IN order to boost regional industrial activities which had been hurt by the economic slowdown, China's northern Inner Mongolia Autonomous Region has moved to temporarily cut power tariffs for industrial users.
While the move could be meaningful to the reform of China's highly regulated energy pricing and be copied by other provinces, some market watchers cast doubt on the effectiveness of the policy.
Inner Mongolia is to cut electricity prices by 0.045 yuan (US$0.0066) to 0.08 yuan a kilowatt hour for users in sectors such as ferroalloy and polycrystalline silicon to help struggling enterprises which have cut output. In a trial program, local government, grid operators, power companies and coal producers will absorb the costs of the tariff cuts. For example, power plants are being told to absorb 0.03 yuan of the 0.08-yuan price cut.

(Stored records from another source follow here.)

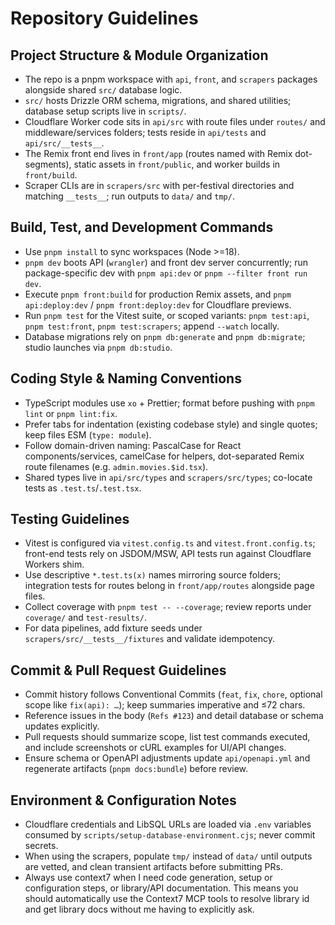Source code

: # Repository Guidelines

## Project Structure & Module Organization
- The repo is a pnpm workspace with `api`, `front`, and `scrapers` packages alongside shared `src/` database logic.
- `src/` hosts Drizzle ORM schema, migrations, and shared utilities; database setup scripts live in `scripts/`.
- Cloudflare Worker code sits in `api/src` with route files under `routes/` and middleware/services folders; tests reside in `api/tests` and `api/src/__tests__`.
- The Remix front end lives in `front/app` (routes named with Remix dot-segments), static assets in `front/public`, and worker builds in `front/build`.
- Scraper CLIs are in `scrapers/src` with per-festival directories and matching `__tests__`; run outputs to `data/` and `tmp/`.

## Build, Test, and Development Commands
- Use `pnpm install` to sync workspaces (Node >=18).
- `pnpm dev` boots API (`wrangler`) and front dev server concurrently; run package-specific dev with `pnpm api:dev` or `pnpm --filter front run dev`.
- Execute `pnpm front:build` for production Remix assets, and `pnpm api:deploy:dev` / `pnpm front:deploy:dev` for Cloudflare previews.
- Run `pnpm test` for the Vitest suite, or scoped variants: `pnpm test:api`, `pnpm test:front`, `pnpm test:scrapers`; append `--watch` locally.
- Database migrations rely on `pnpm db:generate` and `pnpm db:migrate`; studio launches via `pnpm db:studio`.

## Coding Style & Naming Conventions
- TypeScript modules use `xo` + Prettier; format before pushing with `pnpm lint` or `pnpm lint:fix`.
- Prefer tabs for indentation (existing codebase style) and single quotes; keep files ESM (`type: module`).
- Follow domain-driven naming: PascalCase for React components/services, camelCase for helpers, dot-separated Remix route filenames (e.g. `admin.movies.$id.tsx`).
- Shared types live in `api/src/types` and `scrapers/src/types`; co-locate tests as `.test.ts`/`.test.tsx`.

## Testing Guidelines
- Vitest is configured via `vitest.config.ts` and `vitest.front.config.ts`; front-end tests rely on JSDOM/MSW, API tests run against Cloudflare Workers shim.
- Use descriptive `*.test.ts(x)` names mirroring source folders; integration tests for routes belong in `front/app/routes` alongside page files.
- Collect coverage with `pnpm test -- --coverage`; review reports under `coverage/` and `test-results/`.
- For data pipelines, add fixture seeds under `scrapers/src/__tests__/fixtures` and validate idempotency.

## Commit & Pull Request Guidelines
- Commit history follows Conventional Commits (`feat`, `fix`, `chore`, optional scope like `fix(api): …`); keep summaries imperative and ≤72 chars.
- Reference issues in the body (`Refs #123`) and detail database or schema updates explicitly.
- Pull requests should summarize scope, list test commands executed, and include screenshots or cURL examples for UI/API changes.
- Ensure schema or OpenAPI adjustments update `api/openapi.yml` and regenerate artifacts (`pnpm docs:bundle`) before review.

## Environment & Configuration Notes
- Cloudflare credentials and LibSQL URLs are loaded via `.env` variables consumed by `scripts/setup-database-environment.cjs`; never commit secrets.
- When using the scrapers, populate `tmp/` instead of `data/` until outputs are vetted, and clean transient artifacts before submitting PRs.
- Always use context7 when I need code generation, setup or configuration steps, or library/API documentation. This means you should automatically use the Context7 MCP tools to resolve library id and get library docs without me having to explicitly ask.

"It's too much and will hurt coal-fired plants in Inner Mongolia, one of the areas already with the lowest power tariffs nationwide," said Orient Securities analyst Zhang Zhonghua. He estimated that 0.03 yuan accounts for more than 10 percent of local on-grid prices, charged by coal-fired power plants to grid companies.
Coal companies operating in Inner Mongolia, including China's largest, Shenhua Energy Co, have participated in the program to help industrial companies through the current tough times, Xinhua news agency said. The local government is urging more coal and power firms to join.
On its Website, the regional government said the cut was aimed at boosting power consumption, increasing local factories' competitiveness, and keeping provincial economic growth fast.
The reduction, approved by the China Power Regulatory Commission, would last until February 17 and could be extended if necessary.
Inner Mongolia's gross domestic product advanced 18.7 percent in the first three quarters this year, topping other provinces and municipalities. Banking on industrial, agricultural and farming business, the region's GDP growth has been the fastest for six consecutive years since 2002.
But power load has dropped sharply since October in Inner Mongolia, with some areas suffering a drop of around 80 percent, according to media reports, further evidence of a national slowdown.
China's industrial output fell to a seven-year low last month and power demand has slowed down since late summer, with power generation falling in October for the first time in a non-holiday month for a decade, according to the China Electricity Council.
But Zhang said the new policy may not help such energy-intensive industries that much, as the main problems that are challenging the industrial manufacturers, many with high-level inventories, are weak demand and excess capacity.
Low power prices could also harm energy conservation, Zhang added.
The regional government said only companies that meet state industry policies and environmental protection requirements would enjoy the lower tariffs.
"A name list would be announced later after assessment," an official at Inner Mongolia's economic commission said.
Still, the market sees the price cut as a positive move in the push for pricing reform in China's energy sector. The Xinhua news agency, quoting an unnamed industry expert, called Inner Mongolia's tariff reduction the nation's first step toward market-oriented power prices.
Under the new policy, power generators and users are supposed to fix prices directly in a more flexible way.
Donghai Securities analyst Gao Dong said other provinces may follow suit while the tariff cut means there's imbalance between power supply and demand.
China has raised electricity tariffs this year to aid power plants hit by soaring coal prices. With declining power demand, domestic thermal coal prices have been falling which helps generators to cut costs.